Russ and Daughters Throws a Mean Herring Party

Slideshow SLIDESHOW: Russ and Daughters Throws a Mean Herring Party

I'll give you the bad news first: Russ & Daughters threw a herring party and you missed it. A herring party! There were seven different tables of herring snacks, each paired with a different drink. One of the tables had Wylie Dufresne serving you crazy science; one was a giant ice sculpture holding endless New Catch Holland herrings, the which has just come into season and that one eats raw (brined just barely in salt water), dangling it from its tail overhead like a bunch of grapes. Buttery is the word. Oh, and John Zorn played, and there was a photo booth with an awesome old camera. And Mark Russ Federman, the now-retired third generation owner of the store, was giving little talks and reading from his upcoming memoir, The House that Herring Built, from Shocken Books.
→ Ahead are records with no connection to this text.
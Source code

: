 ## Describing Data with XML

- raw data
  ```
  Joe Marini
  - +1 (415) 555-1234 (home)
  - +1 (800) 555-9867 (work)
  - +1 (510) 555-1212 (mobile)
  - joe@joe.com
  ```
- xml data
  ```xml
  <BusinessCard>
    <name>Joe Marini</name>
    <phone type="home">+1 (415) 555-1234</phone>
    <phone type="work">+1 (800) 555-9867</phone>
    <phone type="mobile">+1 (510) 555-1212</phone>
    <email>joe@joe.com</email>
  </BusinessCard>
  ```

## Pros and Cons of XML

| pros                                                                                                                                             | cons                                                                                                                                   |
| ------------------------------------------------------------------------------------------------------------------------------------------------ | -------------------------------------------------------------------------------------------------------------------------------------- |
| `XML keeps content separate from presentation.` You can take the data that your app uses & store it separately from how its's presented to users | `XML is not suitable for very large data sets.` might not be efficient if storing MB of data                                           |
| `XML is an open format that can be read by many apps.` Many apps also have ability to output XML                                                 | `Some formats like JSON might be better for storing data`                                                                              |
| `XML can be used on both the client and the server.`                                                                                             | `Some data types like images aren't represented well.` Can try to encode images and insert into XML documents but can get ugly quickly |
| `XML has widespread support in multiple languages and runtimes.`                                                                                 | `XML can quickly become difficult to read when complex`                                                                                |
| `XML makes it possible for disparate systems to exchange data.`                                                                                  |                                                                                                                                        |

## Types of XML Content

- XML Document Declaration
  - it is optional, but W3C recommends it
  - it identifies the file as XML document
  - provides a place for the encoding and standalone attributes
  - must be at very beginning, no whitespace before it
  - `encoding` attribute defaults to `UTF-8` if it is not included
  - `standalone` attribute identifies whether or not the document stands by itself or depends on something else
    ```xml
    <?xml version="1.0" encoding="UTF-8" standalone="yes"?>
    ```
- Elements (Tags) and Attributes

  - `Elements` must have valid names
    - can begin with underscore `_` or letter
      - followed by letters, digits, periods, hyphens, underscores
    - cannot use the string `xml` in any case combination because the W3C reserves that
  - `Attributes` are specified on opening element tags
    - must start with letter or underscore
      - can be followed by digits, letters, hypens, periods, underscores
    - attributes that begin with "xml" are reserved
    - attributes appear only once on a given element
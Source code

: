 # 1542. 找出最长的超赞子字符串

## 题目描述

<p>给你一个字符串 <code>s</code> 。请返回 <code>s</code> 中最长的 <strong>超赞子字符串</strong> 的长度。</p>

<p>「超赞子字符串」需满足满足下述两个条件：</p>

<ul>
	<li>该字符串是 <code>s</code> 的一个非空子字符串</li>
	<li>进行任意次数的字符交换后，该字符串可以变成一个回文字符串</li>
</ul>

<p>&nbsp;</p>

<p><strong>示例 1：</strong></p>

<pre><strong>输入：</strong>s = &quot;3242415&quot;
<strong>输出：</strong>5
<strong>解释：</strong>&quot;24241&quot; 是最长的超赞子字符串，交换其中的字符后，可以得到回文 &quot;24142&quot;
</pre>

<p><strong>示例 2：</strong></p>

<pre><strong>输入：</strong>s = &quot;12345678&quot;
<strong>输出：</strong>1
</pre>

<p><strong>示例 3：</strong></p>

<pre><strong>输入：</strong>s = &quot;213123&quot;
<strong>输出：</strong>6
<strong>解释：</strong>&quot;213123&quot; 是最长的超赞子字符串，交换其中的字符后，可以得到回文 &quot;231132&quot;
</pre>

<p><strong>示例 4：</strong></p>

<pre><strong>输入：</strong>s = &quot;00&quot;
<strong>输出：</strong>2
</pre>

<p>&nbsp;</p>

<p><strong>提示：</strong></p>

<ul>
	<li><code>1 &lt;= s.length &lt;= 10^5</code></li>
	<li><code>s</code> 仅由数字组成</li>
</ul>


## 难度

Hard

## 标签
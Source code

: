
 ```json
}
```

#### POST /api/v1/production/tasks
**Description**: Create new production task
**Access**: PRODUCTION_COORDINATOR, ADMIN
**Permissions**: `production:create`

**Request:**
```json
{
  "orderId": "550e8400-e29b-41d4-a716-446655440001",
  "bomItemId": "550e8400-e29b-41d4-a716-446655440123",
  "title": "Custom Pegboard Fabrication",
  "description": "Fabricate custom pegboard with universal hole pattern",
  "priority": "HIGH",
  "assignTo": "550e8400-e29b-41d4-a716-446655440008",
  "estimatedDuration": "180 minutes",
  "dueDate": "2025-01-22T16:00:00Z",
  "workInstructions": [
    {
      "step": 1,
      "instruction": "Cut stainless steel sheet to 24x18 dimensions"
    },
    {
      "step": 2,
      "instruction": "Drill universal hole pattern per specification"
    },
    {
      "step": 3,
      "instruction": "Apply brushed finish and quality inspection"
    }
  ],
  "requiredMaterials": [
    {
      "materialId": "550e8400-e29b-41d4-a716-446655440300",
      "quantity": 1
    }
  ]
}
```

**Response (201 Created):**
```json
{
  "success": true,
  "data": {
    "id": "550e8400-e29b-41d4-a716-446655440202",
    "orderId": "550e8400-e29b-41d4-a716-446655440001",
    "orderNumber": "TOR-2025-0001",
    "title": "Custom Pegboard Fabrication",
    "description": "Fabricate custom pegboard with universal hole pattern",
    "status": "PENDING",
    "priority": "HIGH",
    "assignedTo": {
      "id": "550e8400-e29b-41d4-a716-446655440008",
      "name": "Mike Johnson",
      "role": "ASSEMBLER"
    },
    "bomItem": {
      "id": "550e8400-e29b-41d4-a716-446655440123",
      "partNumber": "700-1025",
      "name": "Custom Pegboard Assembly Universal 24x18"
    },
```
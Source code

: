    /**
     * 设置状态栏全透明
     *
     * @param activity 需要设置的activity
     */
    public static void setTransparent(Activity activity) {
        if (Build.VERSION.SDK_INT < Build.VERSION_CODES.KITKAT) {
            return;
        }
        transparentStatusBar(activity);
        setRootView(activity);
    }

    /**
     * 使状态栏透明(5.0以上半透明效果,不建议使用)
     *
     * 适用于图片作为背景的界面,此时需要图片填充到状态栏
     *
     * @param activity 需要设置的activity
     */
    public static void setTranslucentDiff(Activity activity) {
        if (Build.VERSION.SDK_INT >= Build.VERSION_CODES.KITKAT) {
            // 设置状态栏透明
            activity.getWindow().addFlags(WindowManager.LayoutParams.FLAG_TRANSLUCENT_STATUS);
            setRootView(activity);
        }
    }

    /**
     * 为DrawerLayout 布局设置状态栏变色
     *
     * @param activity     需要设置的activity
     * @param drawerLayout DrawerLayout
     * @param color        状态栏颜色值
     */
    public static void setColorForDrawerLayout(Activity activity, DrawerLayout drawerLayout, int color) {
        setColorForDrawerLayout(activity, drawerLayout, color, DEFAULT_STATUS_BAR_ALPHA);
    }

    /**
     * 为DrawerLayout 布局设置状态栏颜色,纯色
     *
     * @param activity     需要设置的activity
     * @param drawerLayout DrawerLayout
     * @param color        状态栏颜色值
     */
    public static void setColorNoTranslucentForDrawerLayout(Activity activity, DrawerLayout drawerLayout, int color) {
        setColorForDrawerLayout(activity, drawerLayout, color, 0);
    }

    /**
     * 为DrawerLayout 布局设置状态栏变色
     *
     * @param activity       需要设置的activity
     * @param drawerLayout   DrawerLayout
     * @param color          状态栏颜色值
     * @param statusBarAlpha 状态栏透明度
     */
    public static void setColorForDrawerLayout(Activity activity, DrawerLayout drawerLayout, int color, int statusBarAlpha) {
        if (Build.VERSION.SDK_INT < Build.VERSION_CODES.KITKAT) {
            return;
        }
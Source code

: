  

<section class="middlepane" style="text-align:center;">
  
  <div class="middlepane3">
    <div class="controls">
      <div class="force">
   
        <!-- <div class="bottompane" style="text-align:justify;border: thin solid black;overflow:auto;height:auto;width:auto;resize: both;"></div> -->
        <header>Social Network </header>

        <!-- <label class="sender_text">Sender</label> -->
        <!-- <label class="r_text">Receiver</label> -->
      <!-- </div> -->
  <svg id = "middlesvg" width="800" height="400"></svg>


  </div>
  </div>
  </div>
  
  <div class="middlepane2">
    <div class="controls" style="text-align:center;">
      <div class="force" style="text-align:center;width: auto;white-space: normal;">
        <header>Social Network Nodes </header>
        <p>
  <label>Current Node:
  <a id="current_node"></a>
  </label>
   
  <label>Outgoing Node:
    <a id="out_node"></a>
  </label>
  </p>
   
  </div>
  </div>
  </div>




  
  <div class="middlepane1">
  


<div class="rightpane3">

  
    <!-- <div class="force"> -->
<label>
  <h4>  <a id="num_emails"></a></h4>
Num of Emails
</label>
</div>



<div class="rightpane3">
But the good news is this: the best thing to eat that night was the Holland herring, which you can still get at the store. Russ & Daughters is a direct importer of this annual treat.

In the name of full disclosure, I should mention that I'm a big fan of Russ & Daughters, and have even occasionally found myself working the register during holidays. I consider the management friends. So I suppose I'm biased. But then again, show me a New York food writer who's not in love with the place. If this were the early 1900s, there would be dozens of family-owned Jewish appetizing shops on the Lower East Side, and we would nitpick about which was the best (probably the one with no sign on the awning)—but it's not, and we're all thankful that one so dedicated to quality survived.

The herring party was not just a success because of the copious good food and booze, but because it was fueled by the same energy that fills the store. Strangers were chatting enthusiastically, as if they were in line on East Houston Street on a busy day—only tipsy. Niki Russ Federman said afterward, "What we do is centered around food, but it's really the emotions and history and stories that makes it special. The fact that we could carry the intimacy and openness of the store over makes me really happy."